Agapes et dividendes

Le conseil d’administration de la banque s’était une fois de plus bien terminé. Il avait été suivi d’un déjeuner. On en était aux liqueurs et l’atmosphère baignait dans la fumée des cigares de luxe. La décoration datait des années vingt. Il y avait sur les murs, encadrées par du bois des îles, des allégories vantant encore les bienfaits des colonies. Cent ans plus tard leur teint avait un peu pâli. Elles rappelaient ces provinces équinoxiales sur lesquelles la banque avait développé sa fortune. Cacao, bananes, rhum, huiles, coton, bois de rose, ivoire, opium un peu aussi, toutes sortes de matières premières qui avaient fait de cet établissement, décennies après décennies, un lieu de prédilection pour pères de famille avisés.

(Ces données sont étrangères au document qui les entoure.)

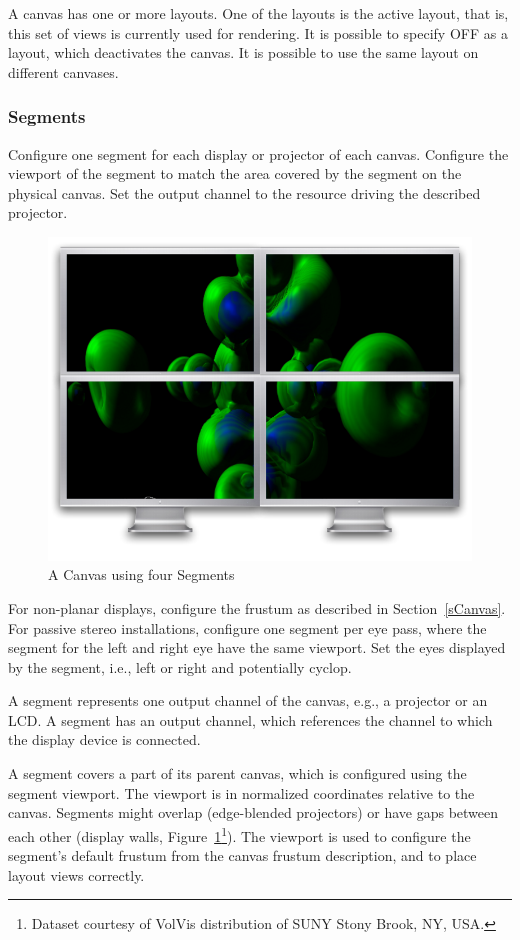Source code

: \documentclass[10pt,a4]{scrartcl}
\newcommand{\fig}[1]{Figure~\ref{#1}}
\newcommand{\sref}[1]{Section~\ref{#1}}
\begin{document}
A canvas has one or more layouts. One of the layouts is the active
layout, that is, this set of views is currently used for rendering. It
is possible to specify \textsf{OFF} as a layout, which deactivates the
canvas. It is possible to use the same layout on different canvases.

\subsubsection{Segments}

Configure one \textsf{segment} for each display or projector of each
canvas. Configure the \textsf{viewport} of the segment to match the area
covered by the segment on the physical canvas. Set the output
\textsf{channel} to the resource driving the described projector.

\begin{figure}
  \includegraphics[width=.382\textwidth]{images/canvas.pdf}
  {\caption{\label{fCanvas}A Canvas using four Segments}}
\end{figure}

For non-planar displays, configure the frustum as described in
\sref{sCanvas}. For passive stereo installations, configure one segment per eye
pass, where the segment for the left and right eye have the same viewport. Set
the eyes displayed by the segment, i.e., left or right and potentially cyclop.

A segment represents one output channel of the canvas, e.g., a projector
or an LCD. A segment has an output channel, which references the channel to
which the display device is connected.

A segment covers a part of its parent canvas, which is configured using the
segment viewport. The viewport is in normalized coordinates relative to the
canvas. Segments might overlap (edge-blended projectors) or have gaps between
each other (display walls, \fig{fCanvas}\footnote{Dataset courtesy of VolVis
  distribution of SUNY Stony Brook, NY, USA.}). The viewport is used to
configure the segment's default frustum from the canvas frustum description, and
to place layout views correctly.
\end{document}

De toute éternité, le siège semblait à l’abri des tourments du monde. La société moderne, assoiffée d’électronique, ne pouvait que s’étouffer dans cette salle du conseil qui avait vu défiler quatre générations du même nom. Même pendant les deux guerres, la banque et ses deux succursales de province, avait toujours réussi à dégager des bénéfices. Lors des périodes fastes de l’économie mondiale, la concurrence aimait à se moquer de cette marge nette qui avait toujours oscillé entre trois et quatre pour cent. Mais quand les crises se produisaient, quand les marchés financiers s’affaissaient, cette rentabilité tranquille suscitait toutes les convoitises jusqu’à des ouvertures de compte précipitées. Étanche aux tumultes, prudente dans les périodes euphoriques, la banque n’avait cessé de prospérer au cours des années.

Le conseil d’administration dans sa forme et son déroulé n’avait pas franchi le 21e siècle. Sur l’épaisse table ovale ne figurait aucun ordinateur. Les téléphones portables patientaient dans l’antichambre, chacun dans une case garnie de cuir. Ce jour-là, le déjeuner qui suivit l’approbation des comptes dura trois heures. Il avait fallu aux huit membres ingurgiter successivement, une terrine maison, des brochetons meunière, des champignons frais et morilles à la crème, un ris de veau financière, des pintadeaux truffés rôtis en volière, une salade de saison, des fromages assortis, une glace tutti frutti, des brioches et des fruits. On servit le café avec des gaufrettes et les liqueurs.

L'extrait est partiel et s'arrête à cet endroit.